Every year, the number of open positions in cybersecurity increases dramatically. And since they cannot meet that demand, it is apparent that they must address the gender discrepancies.
How many people are currently on your team in Portugal?
Leonor: Well, actually, we are in expansion. There are currently 15 of us.
As I said before, we’re organized into various work streams. We have a workstream devoted to Research & Innovation, Education & Training, Marketing & Communication, HR, Legal and Partnerships.
Who can participate in the workstream? Can students engage?
Leonor: To be honest, one of our main areas of focus is working with the younger population to support and encourage young people who want to pursue careers in the cyber sector; for this reason, we also have a training and education side centered on reskilling.
A workstream for the youth or younger population for school-aged children and university students.
I have witnessed that many women in the firm had made career changes. For instance, one tech woman studied forensic science before transitioning into cybersecurity.
Would you like to scale up this project?
Leonor: I love to say that the organizational structure is set up so that the foundation operates at the European level and that various chapters are then concentrated at the National level. The foundation corporates as a national chapter while considering all the elements of the European Union as a whole.
"Every chapter is therefore quite new, and each has a unique structure."
For instance, we will shortly begin a group ambassador recruitment campaign that will run concurrently with the foundation and be a global initiative. We’re also be launching other initiatives at the national level as well.
At present, Women4Cyber has another dozen chapters in the pipeline. As the foundation is also new, all chapters are not established simultaneously. As a result, some chapters are more mature and older (2–3 years old), while others have just started.
Some of it depends on the laws of the various countries because there are multiple requirements for establishing nonprofit associations in different nations. Since we all operate inside a similar framework in terms of the work streams, objectives, and goals, each chapter can naturally determine what activities and purposes it has at the national level as well.
What brings the future?
Leonor: W4C Portugal is a relatively new organization. We are still striving to complete the infrastructure in all familiar elements. There is also a focus on working on several new initiatives.
We also hope to start mentoring programs at the international level and want to create training resources in Portuguese because we do not currently have any.
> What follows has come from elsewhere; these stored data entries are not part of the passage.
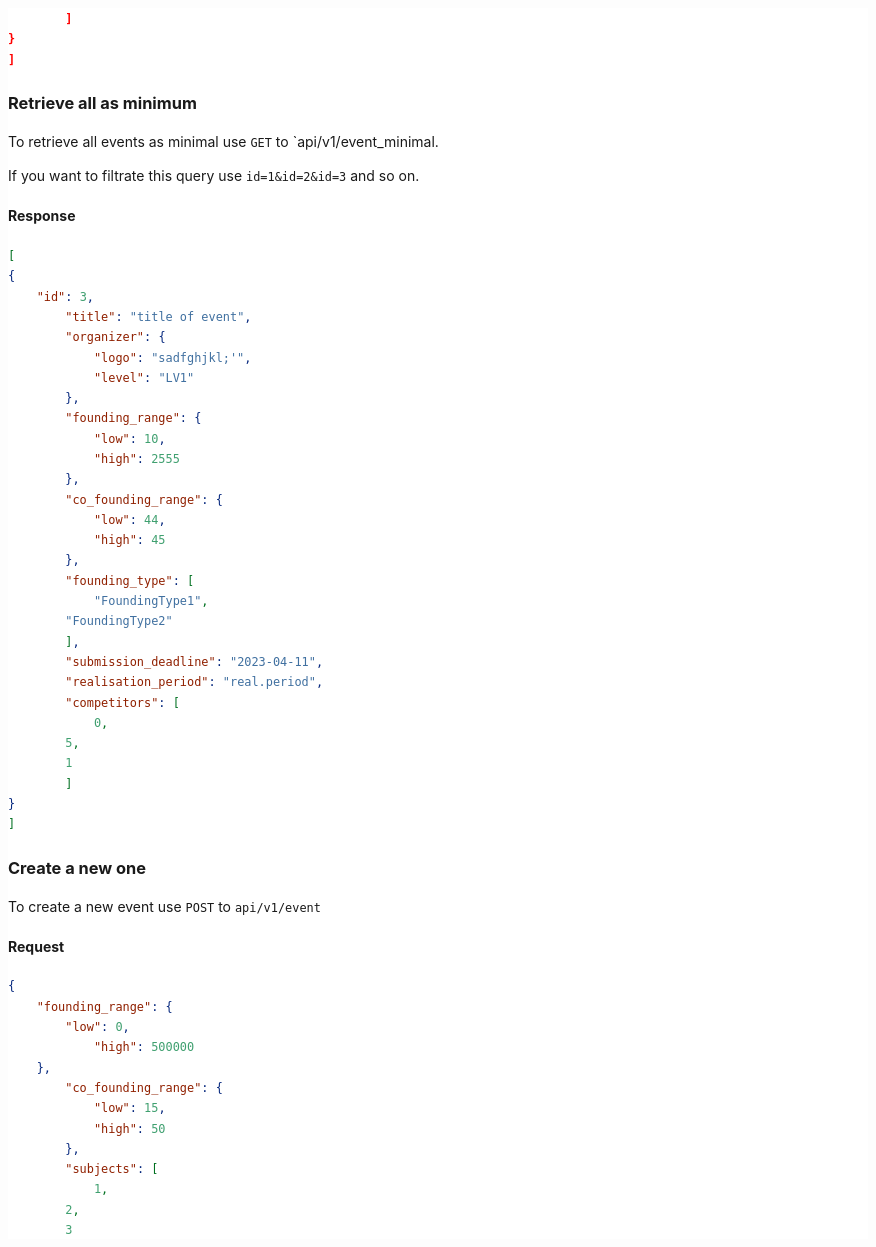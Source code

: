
 ```json
        ]
}
]
```

### Retrieve all as minimum

To retrieve all events as minimal use `GET` to `api/v1/event_minimal.

If you want to filtrate this query use `id=1&id=2&id=3` and so on.

#### Response

```json
[
{
    "id": 3,
        "title": "title of event",
        "organizer": {
            "logo": "sadfghjkl;'",
            "level": "LV1"
        },
        "founding_range": {
            "low": 10,
            "high": 2555
        },
        "co_founding_range": {
            "low": 44,
            "high": 45
        },
        "founding_type": [
            "FoundingType1",
        "FoundingType2"
        ],
        "submission_deadline": "2023-04-11",
        "realisation_period": "real.period",
        "competitors": [
            0,
        5,
        1
        ]
}
]
```

### Create a new one

To create a new event use `POST` to `api/v1/event`

#### Request

```json
{
    "founding_range": {
        "low": 0,
            "high": 500000
    },
        "co_founding_range": {
            "low": 15,
            "high": 50
        },
        "subjects": [
            1,
        2,
        3
```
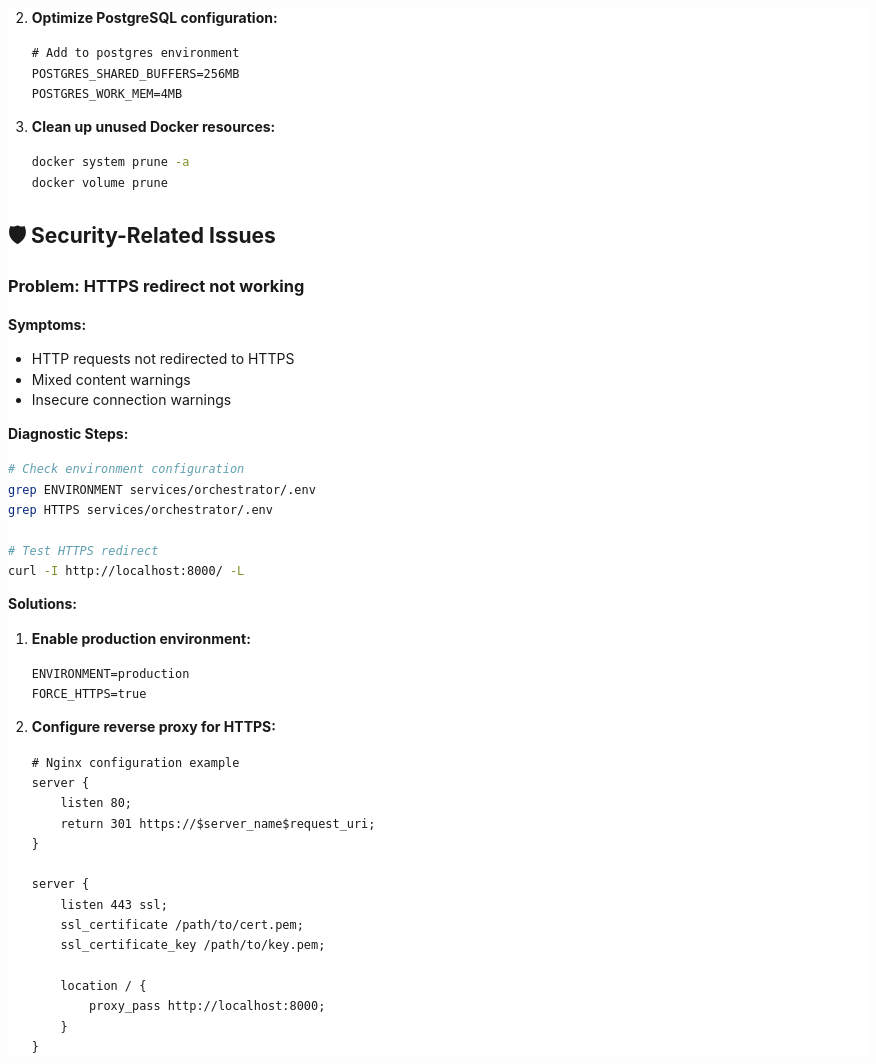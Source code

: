 2. **Optimize PostgreSQL configuration:**
   ```env
   # Add to postgres environment
   POSTGRES_SHARED_BUFFERS=256MB
   POSTGRES_WORK_MEM=4MB
   ```

3. **Clean up unused Docker resources:**
   ```bash
   docker system prune -a
   docker volume prune
   ```

## 🛡️ Security-Related Issues

### Problem: HTTPS redirect not working
**Symptoms:**
- HTTP requests not redirected to HTTPS
- Mixed content warnings
- Insecure connection warnings

**Diagnostic Steps:**
```bash
# Check environment configuration
grep ENVIRONMENT services/orchestrator/.env
grep HTTPS services/orchestrator/.env

# Test HTTPS redirect
curl -I http://localhost:8000/ -L
```

**Solutions:**
1. **Enable production environment:**
   ```env
   ENVIRONMENT=production
   FORCE_HTTPS=true
   ```

2. **Configure reverse proxy for HTTPS:**
   ```nginx
   # Nginx configuration example
   server {
       listen 80;
       return 301 https://$server_name$request_uri;
   }
   
   server {
       listen 443 ssl;
       ssl_certificate /path/to/cert.pem;
       ssl_certificate_key /path/to/key.pem;
       
       location / {
           proxy_pass http://localhost:8000;
       }
   }
   ```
In terms of actual initiatives, we concentrate on growing the group ambassador programs at the international level, creating more engagement with school-aged children and university students, and expanding the group ambassador programs.
The legal sector is vital, so we want to raise awareness, and develop resources connecting the legal and cybersecurity professions.
We’re actively seeking to collaborate with other nonprofit organizations in Portugal to develop cybersecurity training and educational tools.
Plus, our podcast is launching very soon. The first episode will be in Portuguese and air in the coming months. It will feature interviews with experts in the field of cybersecurity who can explain the area to those who are interested in it and offer advice.
Later episodes will also cover other cybersecurity-related topics.
How can we get in touch with the organization?
Leonor: For this, there are two possibilities. One of them is our website or get in touch with us on LinkedIn; our community is vibrant. There is a closed group as well where we regularly share cybersecurity opportunities and resources in Portuguese and encourage anyone interested to join that.
Thank you, Leonor. Great to see your team is doing so well and that the contributions make a significant impact on influencing women of today’s generation.